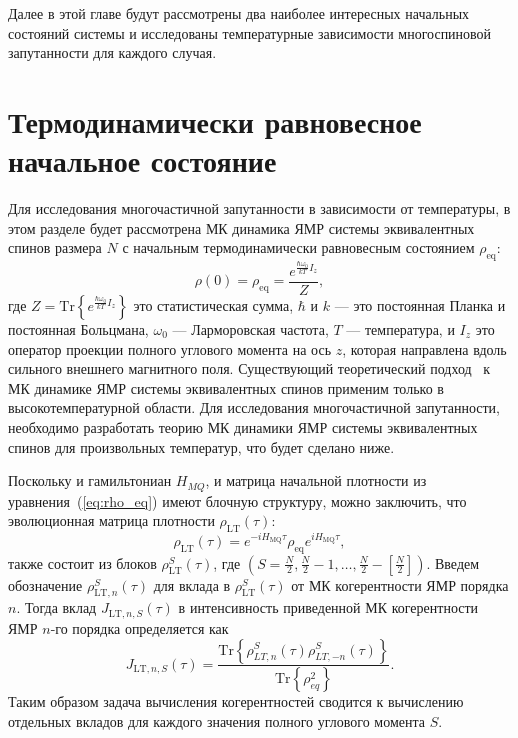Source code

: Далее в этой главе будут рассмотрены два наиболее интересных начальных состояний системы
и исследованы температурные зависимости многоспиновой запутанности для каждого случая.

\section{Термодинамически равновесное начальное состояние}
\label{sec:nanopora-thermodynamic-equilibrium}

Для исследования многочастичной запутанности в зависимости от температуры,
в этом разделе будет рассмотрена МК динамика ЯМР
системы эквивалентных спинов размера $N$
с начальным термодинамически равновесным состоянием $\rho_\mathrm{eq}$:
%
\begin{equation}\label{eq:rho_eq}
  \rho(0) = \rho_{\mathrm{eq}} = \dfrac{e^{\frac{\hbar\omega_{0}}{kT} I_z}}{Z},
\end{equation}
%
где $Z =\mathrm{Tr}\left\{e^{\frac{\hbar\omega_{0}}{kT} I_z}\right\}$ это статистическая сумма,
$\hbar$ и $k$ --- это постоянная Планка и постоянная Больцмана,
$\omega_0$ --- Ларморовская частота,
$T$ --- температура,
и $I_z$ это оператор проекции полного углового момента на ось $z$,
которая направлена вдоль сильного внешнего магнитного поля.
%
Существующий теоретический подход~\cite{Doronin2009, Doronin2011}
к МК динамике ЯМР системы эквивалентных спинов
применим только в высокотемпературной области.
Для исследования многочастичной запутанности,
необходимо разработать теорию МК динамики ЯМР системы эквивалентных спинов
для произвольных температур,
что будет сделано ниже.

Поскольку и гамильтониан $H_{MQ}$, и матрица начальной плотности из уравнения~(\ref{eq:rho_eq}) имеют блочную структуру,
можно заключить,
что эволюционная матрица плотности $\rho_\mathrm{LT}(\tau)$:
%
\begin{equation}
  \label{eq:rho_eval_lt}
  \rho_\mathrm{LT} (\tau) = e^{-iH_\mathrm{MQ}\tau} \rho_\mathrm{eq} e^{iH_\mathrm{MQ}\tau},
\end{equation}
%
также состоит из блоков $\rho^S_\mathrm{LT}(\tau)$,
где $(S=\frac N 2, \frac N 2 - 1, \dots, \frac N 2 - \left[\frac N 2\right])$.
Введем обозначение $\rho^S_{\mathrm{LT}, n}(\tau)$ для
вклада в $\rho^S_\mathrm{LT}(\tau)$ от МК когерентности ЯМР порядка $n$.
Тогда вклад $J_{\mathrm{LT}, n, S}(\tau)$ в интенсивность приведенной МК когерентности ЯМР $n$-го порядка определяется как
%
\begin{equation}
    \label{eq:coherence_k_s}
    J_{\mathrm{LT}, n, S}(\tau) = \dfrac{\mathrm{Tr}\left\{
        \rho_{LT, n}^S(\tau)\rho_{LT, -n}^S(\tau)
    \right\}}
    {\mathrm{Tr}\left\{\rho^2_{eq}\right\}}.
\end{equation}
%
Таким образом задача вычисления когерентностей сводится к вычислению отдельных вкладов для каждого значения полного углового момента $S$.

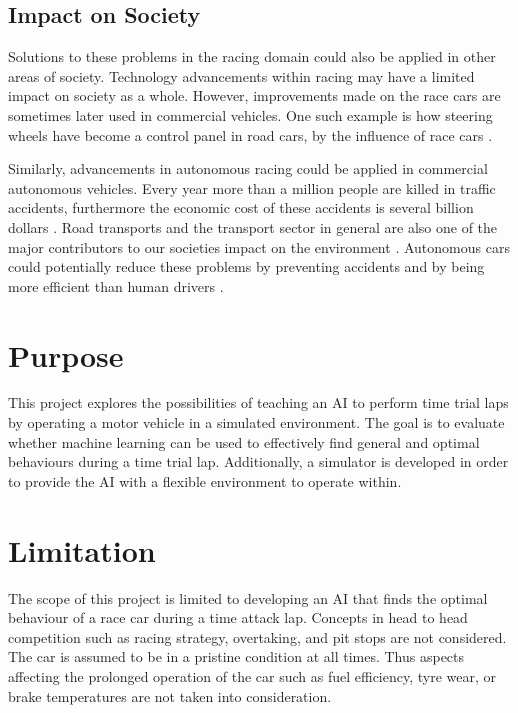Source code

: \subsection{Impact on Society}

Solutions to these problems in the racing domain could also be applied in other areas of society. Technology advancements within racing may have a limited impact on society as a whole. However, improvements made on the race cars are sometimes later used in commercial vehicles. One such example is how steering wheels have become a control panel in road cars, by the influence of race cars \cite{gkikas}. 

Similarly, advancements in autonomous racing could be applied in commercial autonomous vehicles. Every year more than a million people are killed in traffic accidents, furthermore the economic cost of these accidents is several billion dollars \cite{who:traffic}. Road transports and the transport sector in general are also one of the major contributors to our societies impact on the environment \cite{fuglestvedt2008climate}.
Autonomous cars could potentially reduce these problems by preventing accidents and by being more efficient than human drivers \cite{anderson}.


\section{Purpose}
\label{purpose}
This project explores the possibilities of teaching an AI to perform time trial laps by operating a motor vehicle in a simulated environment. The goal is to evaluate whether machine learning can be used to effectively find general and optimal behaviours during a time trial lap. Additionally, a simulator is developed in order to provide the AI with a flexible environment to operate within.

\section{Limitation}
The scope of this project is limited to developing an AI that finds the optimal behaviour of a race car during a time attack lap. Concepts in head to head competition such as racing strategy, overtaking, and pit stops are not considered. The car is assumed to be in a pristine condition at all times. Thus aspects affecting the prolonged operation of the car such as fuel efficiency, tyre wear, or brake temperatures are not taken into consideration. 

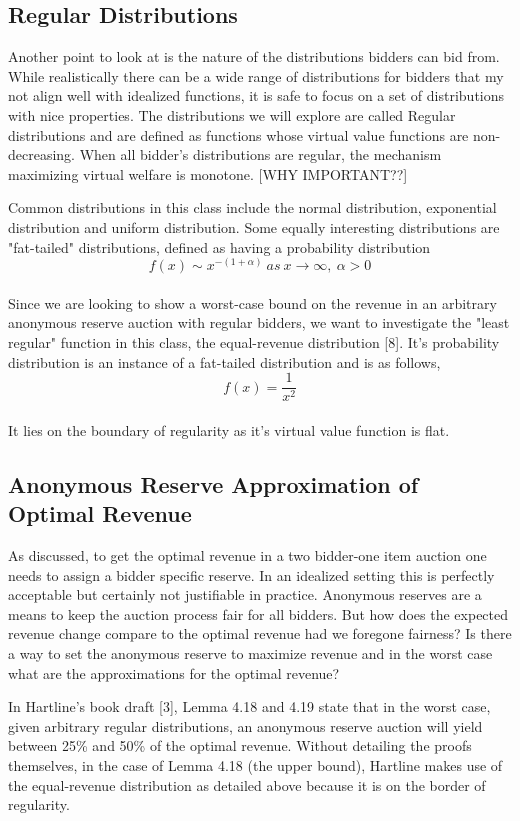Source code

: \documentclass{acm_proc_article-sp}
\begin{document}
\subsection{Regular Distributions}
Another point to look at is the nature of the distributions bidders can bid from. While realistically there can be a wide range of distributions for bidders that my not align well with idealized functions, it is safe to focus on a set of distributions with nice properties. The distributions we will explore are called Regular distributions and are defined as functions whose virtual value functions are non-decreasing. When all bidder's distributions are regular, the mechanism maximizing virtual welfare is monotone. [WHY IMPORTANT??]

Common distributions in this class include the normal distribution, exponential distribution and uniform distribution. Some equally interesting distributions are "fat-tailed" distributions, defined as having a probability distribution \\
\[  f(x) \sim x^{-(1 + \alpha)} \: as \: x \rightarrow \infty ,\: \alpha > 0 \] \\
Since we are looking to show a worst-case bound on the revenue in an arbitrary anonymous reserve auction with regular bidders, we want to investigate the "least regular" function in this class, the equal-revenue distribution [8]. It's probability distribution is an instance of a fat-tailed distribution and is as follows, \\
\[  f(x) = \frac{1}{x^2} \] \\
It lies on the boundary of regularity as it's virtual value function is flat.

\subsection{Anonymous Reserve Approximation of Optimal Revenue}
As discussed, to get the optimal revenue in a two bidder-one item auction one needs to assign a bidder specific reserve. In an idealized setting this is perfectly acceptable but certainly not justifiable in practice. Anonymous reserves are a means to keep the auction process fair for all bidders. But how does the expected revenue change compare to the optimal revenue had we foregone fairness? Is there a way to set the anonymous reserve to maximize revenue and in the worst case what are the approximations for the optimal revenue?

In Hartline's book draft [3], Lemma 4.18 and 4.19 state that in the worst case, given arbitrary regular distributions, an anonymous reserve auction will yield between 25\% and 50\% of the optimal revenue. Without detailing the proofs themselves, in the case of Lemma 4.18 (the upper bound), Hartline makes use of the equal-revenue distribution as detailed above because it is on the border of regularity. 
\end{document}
━━━━
Print the entries again exactly as they appear above. Do not print the pictures.

Source code

: Далее в этой главе будут рассмотрены два наиболее интересных начальных состояний системы
и исследованы температурные зависимости многоспиновой запутанности для каждого случая.

\section{Термодинамически равновесное начальное состояние}
\label{sec:nanopora-thermodynamic-equilibrium}

Для исследования многочастичной запутанности в зависимости от температуры,
в этом разделе будет рассмотрена МК динамика ЯМР
системы эквивалентных спинов размера $N$
с начальным термодинамически равновесным состоянием $\rho_\mathrm{eq}$:
%
\begin{equation}\label{eq:rho_eq}
  \rho(0) = \rho_{\mathrm{eq}} = \dfrac{e^{\frac{\hbar\omega_{0}}{kT} I_z}}{Z},
\end{equation}
%
где $Z =\mathrm{Tr}\left\{e^{\frac{\hbar\omega_{0}}{kT} I_z}\right\}$ это статистическая сумма,
$\hbar$ и $k$ --- это постоянная Планка и постоянная Больцмана,
$\omega_0$ --- Ларморовская частота,
$T$ --- температура,
и $I_z$ это оператор проекции полного углового момента на ось $z$,
которая направлена вдоль сильного внешнего магнитного поля.
%
Существующий теоретический подход~\cite{Doronin2009, Doronin2011}
к МК динамике ЯМР системы эквивалентных спинов
применим только в высокотемпературной области.
Для исследования многочастичной запутанности,
необходимо разработать теорию МК динамики ЯМР системы эквивалентных спинов
для произвольных температур,
что будет сделано ниже.

Поскольку и гамильтониан $H_{MQ}$, и матрица начальной плотности из уравнения~(\ref{eq:rho_eq}) имеют блочную структуру,
можно заключить,
что эволюционная матрица плотности $\rho_\mathrm{LT}(\tau)$:
%
\begin{equation}
  \label{eq:rho_eval_lt}
  \rho_\mathrm{LT} (\tau) = e^{-iH_\mathrm{MQ}\tau} \rho_\mathrm{eq} e^{iH_\mathrm{MQ}\tau},
\end{equation}
%
также состоит из блоков $\rho^S_\mathrm{LT}(\tau)$,
где $(S=\frac N 2, \frac N 2 - 1, \dots, \frac N 2 - \left[\frac N 2\right])$.
Введем обозначение $\rho^S_{\mathrm{LT}, n}(\tau)$ для
вклада в $\rho^S_\mathrm{LT}(\tau)$ от МК когерентности ЯМР порядка $n$.
Тогда вклад $J_{\mathrm{LT}, n, S}(\tau)$ в интенсивность приведенной МК когерентности ЯМР $n$-го порядка определяется как
%
\begin{equation}
    \label{eq:coherence_k_s}
    J_{\mathrm{LT}, n, S}(\tau) = \dfrac{\mathrm{Tr}\left\{
        \rho_{LT, n}^S(\tau)\rho_{LT, -n}^S(\tau)
    \right\}}
    {\mathrm{Tr}\left\{\rho^2_{eq}\right\}}.
\end{equation}
%
Таким образом задача вычисления когерентностей сводится к вычислению отдельных вкладов для каждого значения полного углового момента $S$.

Source code

: \subsection{Impact on Society}

Solutions to these problems in the racing domain could also be applied in other areas of society. Technology advancements within racing may have a limited impact on society as a whole. However, improvements made on the race cars are sometimes later used in commercial vehicles. One such example is how steering wheels have become a control panel in road cars, by the influence of race cars \cite{gkikas}. 

Similarly, advancements in autonomous racing could be applied in commercial autonomous vehicles. Every year more than a million people are killed in traffic accidents, furthermore the economic cost of these accidents is several billion dollars \cite{who:traffic}. Road transports and the transport sector in general are also one of the major contributors to our societies impact on the environment \cite{fuglestvedt2008climate}.
Autonomous cars could potentially reduce these problems by preventing accidents and by being more efficient than human drivers \cite{anderson}.


\section{Purpose}
\label{purpose}
This project explores the possibilities of teaching an AI to perform time trial laps by operating a motor vehicle in a simulated environment. The goal is to evaluate whether machine learning can be used to effectively find general and optimal behaviours during a time trial lap. Additionally, a simulator is developed in order to provide the AI with a flexible environment to operate within.

\section{Limitation}
The scope of this project is limited to developing an AI that finds the optimal behaviour of a race car during a time attack lap. Concepts in head to head competition such as racing strategy, overtaking, and pit stops are not considered. The car is assumed to be in a pristine condition at all times. Thus aspects affecting the prolonged operation of the car such as fuel efficiency, tyre wear, or brake temperatures are not taken into consideration. 

Source code

: \documentclass{acm_proc_article-sp}
\begin{document}
\subsection{Regular Distributions}
Another point to look at is the nature of the distributions bidders can bid from. While realistically there can be a wide range of distributions for bidders that my not align well with idealized functions, it is safe to focus on a set of distributions with nice properties. The distributions we will explore are called Regular distributions and are defined as functions whose virtual value functions are non-decreasing. When all bidder's distributions are regular, the mechanism maximizing virtual welfare is monotone. [WHY IMPORTANT??]

Common distributions in this class include the normal distribution, exponential distribution and uniform distribution. Some equally interesting distributions are "fat-tailed" distributions, defined as having a probability distribution \\
\[  f(x) \sim x^{-(1 + \alpha)} \: as \: x \rightarrow \infty ,\: \alpha > 0 \] \\
Since we are looking to show a worst-case bound on the revenue in an arbitrary anonymous reserve auction with regular bidders, we want to investigate the "least regular" function in this class, the equal-revenue distribution [8]. It's probability distribution is an instance of a fat-tailed distribution and is as follows, \\
\[  f(x) = \frac{1}{x^2} \] \\
It lies on the boundary of regularity as it's virtual value function is flat.

\subsection{Anonymous Reserve Approximation of Optimal Revenue}
As discussed, to get the optimal revenue in a two bidder-one item auction one needs to assign a bidder specific reserve. In an idealized setting this is perfectly acceptable but certainly not justifiable in practice. Anonymous reserves are a means to keep the auction process fair for all bidders. But how does the expected revenue change compare to the optimal revenue had we foregone fairness? Is there a way to set the anonymous reserve to maximize revenue and in the worst case what are the approximations for the optimal revenue?

In Hartline's book draft [3], Lemma 4.18 and 4.19 state that in the worst case, given arbitrary regular distributions, an anonymous reserve auction will yield between 25\% and 50\% of the optimal revenue. Without detailing the proofs themselves, in the case of Lemma 4.18 (the upper bound), Hartline makes use of the equal-revenue distribution as detailed above because it is on the border of regularity. 
\end{document}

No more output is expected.